A recent article in the Wall Street Journal asked if the subprime industry pulls back, will it be harder for the former beneficiaries of its loans “to buy cars, shop at the mall and dine out?” According to the article’s authors, the spending driven by cheap money “has helped to fuel the U.S. economy’s growth.” In correlating consumption with economic growth, the authors simplified the supposed economic stimulus that results from consumption.
What the authors forget is that simple transfers of wealth don’t constitute growth and wealth creation. Money made available for loans is the direct result of the abstinence of someone else; meaning there’s no net growth or spending when it comes to consumption aided by easy lending practices.
The other mistake they make is in viewing consumption from a macro rather than micro standpoint. Shops jammed with buyers might at first glance seem a good thing, but would our economy be better off if as individuals we spent all of our income rather than saving it? That an individual’s economic situation would be made precarious if he or she acted as a prodigal makes plain that consumption is hardly the driver of growth that is assumed by most journalists. If I buy a movie ticket the actor is better off, but I’m $10 poorer.
Since human wants are unlimited, heavy consumption itself is never hard to generate. It can, however, be indicative of economic troubles. Indeed, England was hardly the picture of economic health in the late ’70s, but with capital gains rates of 98% and a currency in freefall, there was no incentive to save. The streets of London were full of Rolls Royces, but the economy was doing very poorly. During the same period in the U.S., so great was consumption that President Carter actually made speeches suggesting Americans should consume less. With taxes high and the dollar progressively weaker, there was very little interest in heeding his words. Last summer, in the rush to beat an August 21 deadline that would devalue the Zimbabwean dollar by 60 percent, according to a Reuters article, citizens there were “scooping up luxury cars, livestock and other items.”

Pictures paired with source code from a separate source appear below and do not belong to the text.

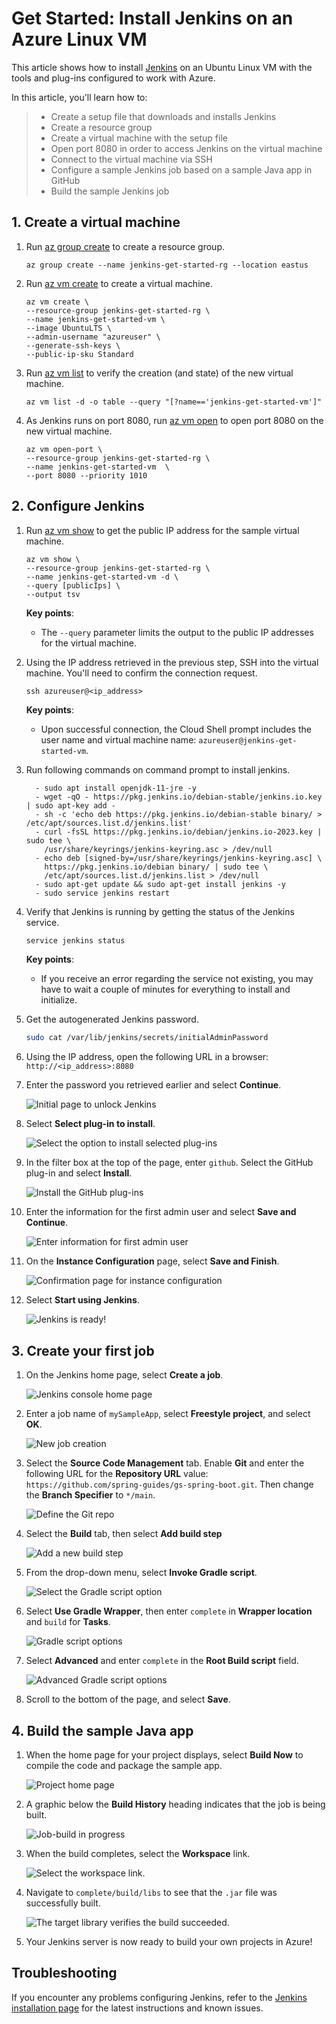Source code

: # Get Started: Install Jenkins on an Azure Linux VM

This article shows how to install [Jenkins](https://jenkins.io) on an Ubuntu Linux VM with the tools and plug-ins configured to work with Azure.

In this article, you'll learn how to:

> * Create a setup file that downloads and installs Jenkins
> * Create a resource group
> * Create a virtual machine with the setup file
> * Open port 8080 in order to access Jenkins on the virtual machine
> * Connect to the virtual machine via SSH
> * Configure a sample Jenkins job based on a sample Java app in GitHub
> * Build the sample Jenkins job

## 1. Create a virtual machine

1. Run [az group create](/cli/azure/group#az-group-create) to create a resource group.

    ```azurecli
    az group create --name jenkins-get-started-rg --location eastus
    ```

1. Run [az vm create](/cli/azure/vm#az-vm-create) to create a virtual machine.

    ```azurecli
    az vm create \
    --resource-group jenkins-get-started-rg \
    --name jenkins-get-started-vm \
    --image UbuntuLTS \
    --admin-username "azureuser" \
    --generate-ssh-keys \
    --public-ip-sku Standard 
    ```

1. Run [az vm list](/cli/azure/vm#az-vm-list) to verify the creation (and state) of the new virtual machine.

    ```azurecli
    az vm list -d -o table --query "[?name=='jenkins-get-started-vm']"
    ```

1. As Jenkins runs on port 8080, run [az vm open](/cli/azure/vm#az-vm-open-port) to open port 8080 on the new virtual machine.

    ```azurecli
    az vm open-port \
    --resource-group jenkins-get-started-rg \
    --name jenkins-get-started-vm  \
    --port 8080 --priority 1010
    ```

## 2. Configure Jenkins

1. Run [az vm show](/cli/azure/vm#az-vm-show) to get the public IP address for the sample virtual machine.

    ```azurecli
    az vm show \
    --resource-group jenkins-get-started-rg \
    --name jenkins-get-started-vm -d \
    --query [publicIps] \
    --output tsv
    ```

    **Key points**:

    - The `--query` parameter limits the output to the public IP addresses for the virtual machine.

1. Using the IP address retrieved in the previous step, SSH into the virtual machine. You'll need to confirm the connection request.

    ```azurecli
    ssh azureuser@<ip_address>
    ```

    **Key points**:

    - Upon successful connection, the Cloud Shell prompt includes the user name and virtual machine name: `azureuser@jenkins-get-started-vm`.

1. Run following commands on command prompt to install jenkins.

    ```
      - sudo apt install openjdk-11-jre -y
      - wget -qO - https://pkg.jenkins.io/debian-stable/jenkins.io.key | sudo apt-key add -
      - sh -c 'echo deb https://pkg.jenkins.io/debian-stable binary/ > /etc/apt/sources.list.d/jenkins.list'
      - curl -fsSL https://pkg.jenkins.io/debian/jenkins.io-2023.key | sudo tee \
        /usr/share/keyrings/jenkins-keyring.asc > /dev/null
      - echo deb [signed-by=/usr/share/keyrings/jenkins-keyring.asc] \
        https://pkg.jenkins.io/debian binary/ | sudo tee \
        /etc/apt/sources.list.d/jenkins.list > /dev/null
      - sudo apt-get update && sudo apt-get install jenkins -y
      - sudo service jenkins restart
    ```
    
1. Verify that Jenkins is running by getting the status of the Jenkins service.

    ```bash
    service jenkins status
    ```

    **Key points**:

    - If you receive an error regarding the service not existing, you may have to wait a couple of minutes for everything to install and initialize.

1. Get the autogenerated Jenkins password.

    ```bash
    sudo cat /var/lib/jenkins/secrets/initialAdminPassword
    ```

1. Using the IP address, open the following URL in a browser: `http://<ip_address>:8080`

1. Enter the password you retrieved earlier and select **Continue**.

    ![Initial page to unlock Jenkins](./media/unlock-jenkins.png)

1. Select **Select plug-in to install**.

    ![Select the option to install selected plug-ins](./media/select-plugins.png)

1. In the filter box at the top of the page, enter `github`. Select the GitHub plug-in and select **Install**.

    ![Install the GitHub plug-ins](./media/install-github-plugin.png)

1. Enter the information for the first admin user and select **Save and Continue**.

    ![Enter information for first admin user](./media/create-first-user.png)

1. On the **Instance Configuration** page, select **Save and Finish**.

    ![Confirmation page for instance configuration](./media/instance-configuration.png)

1. Select **Start using Jenkins**.

    ![Jenkins is ready!](./media/start-using-jenkins.png)

## 3. Create your first job

1. On the Jenkins home page, select **Create a job**.

    ![Jenkins console home page](./media/jenkins-home-page.png)

1. Enter a job name of `mySampleApp`, select **Freestyle project**, and select **OK**.

    ![New job creation](./media/new-job.png)

1. Select the **Source Code Management** tab. Enable **Git** and enter the following URL for the **Repository URL** value: `https://github.com/spring-guides/gs-spring-boot.git`. Then change the **Branch Specifier** to `*/main`.

    ![Define the Git repo](./media/source-code-management.png)

1. Select the **Build** tab, then select **Add build step**

    ![Add a new build step](./media/add-build-step.png)

1. From the drop-down menu, select **Invoke Gradle script**.

    ![Select the Gradle script option](./media/invoke-gradle-script-option.png)

1. Select **Use Gradle Wrapper**, then enter `complete` in **Wrapper location** and `build` for **Tasks**.

    ![Gradle script options](./media/gradle-script-options.png)

1. Select **Advanced** and enter `complete` in the **Root Build script** field.

    ![Advanced Gradle script options](./media/root-build-script.png)

1. Scroll to the bottom of the page, and select **Save**.

## 4. Build the sample Java app

1. When the home page for your project displays, select **Build Now** to compile the code and package the sample app.

    ![Project home page](./media/project-home-page.png)

1. A graphic below the **Build History** heading indicates that the job is being built.

    ![Job-build in progress](./media/job-currently-building.png)

1. When the build completes, select the **Workspace** link.

    ![Select the workspace link.](./media/job-workspace.png)

1. Navigate to `complete/build/libs` to see that the `.jar` file was successfully built.

    ![The target library verifies the build succeeded.](./media/successful-build.png)

1. Your Jenkins server is now ready to build your own projects in Azure!

## Troubleshooting

If you encounter any problems configuring Jenkins, refer to the [Jenkins installation page](https://www.jenkins.io/doc/book/installing/) for the latest instructions and known issues.

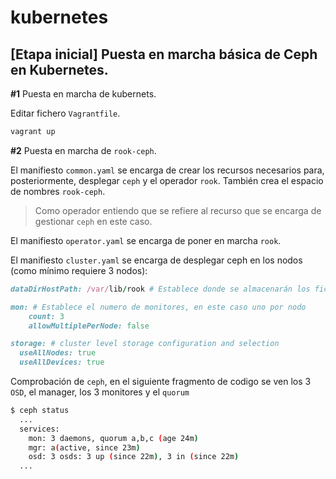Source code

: # kubernetes


## [Etapa inicial] Puesta en marcha básica de Ceph en Kubernetes.

**#1** Puesta en marcha de kubernets.

Editar fichero `Vagrantfile`.

```bash
vagrant up
```

**#2** Puesta en marcha de `rook-ceph`.

El manifiesto `common.yaml` se encarga de crear los recursos necesarios para, posteriormente, desplegar `ceph` y el operador `rook`. También crea el espacio de nombres `rook-ceph`.

> Como operador entiendo que se refiere al recurso que se encarga de gestionar `ceph` en este caso.

El manifiesto `operator.yaml` se encarga de poner en marcha `rook`.

El manifiesto `cluster.yaml` se encarga de desplegar ceph en los nodos (como mínimo requiere 3 nodos):

```ruby
dataDirHostPath: /var/lib/rook # Establece donde se almacenarán los ficheros de configuración de ceph

mon: # Establece el numero de monitores, en este caso uno por nodo
    count: 3
    allowMultiplePerNode: false

storage: # cluster level storage configuration and selection
  useAllNodes: true
  useAllDevices: true
```

Comprobación de `ceph`, en el siguiente fragmento de codigo se ven los 3 `OSD`, el manager, los 3 monitores y el `quorum`

```bash
$ ceph status
  ...
  services:
    mon: 3 daemons, quorum a,b,c (age 24m)
    mgr: a(active, since 23m)
    osd: 3 osds: 3 up (since 22m), 3 in (since 22m)
  ...
```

What’s missed when consumption is concentrated on to the exclusion of saving, is that the latter does not mean money is annihilated altogether. Instead, when we abstain from spending and save, the extra capital available gives either additional employment to new kinds of labor, or additional remuneration to workers; both accruing to consumption. As 19th century political economist John Stuart Mill once wrote, “the limit of wealth is never a deficiency of consumers, but of producers and productive power.” Looked at from a micro perspective, while the purchase of an expensive dinner makes the restaurant commensurately wealthier and the consumer less so, the purchase of a mutual fund serves as a form of capital for new innovation all the while enriching the buyer.
Amidst worries among media members and mainstream economists that tighter credit will somehow crash the economy, Americans should be micro in their perspective. If all of us purchased meals, clothing and luxury items while piling on debt to the exclusion of our financial well-being, our own financial situations would deteriorate, as would the health of the U.S. economy. While we produce in order to consume, the ways in which we spend our money are not created equal. It is through access to capital that we enrich ourselves; meaning widespread consumption would materialize in truly tight money that would show up in the form of lower-paying job and underfunded business start-ups, along with lower productivity.
As the Journal article noted, “So far, there are only tentative signs that tighter credit conditions in the subprime mortgage market are spreading to the broader credit market.” Assuming a future contraction in subprime lending, the risk to our economy is not a slowdown in consumer spending by the riskiest borrowers, but a slowdown in credit made available to tomorrow’s entrepreneurs. Capital is wasted when it is lent out for simple consumption, so any market measures that lead to more rational lending will add to, rather than subtract from, economic growth.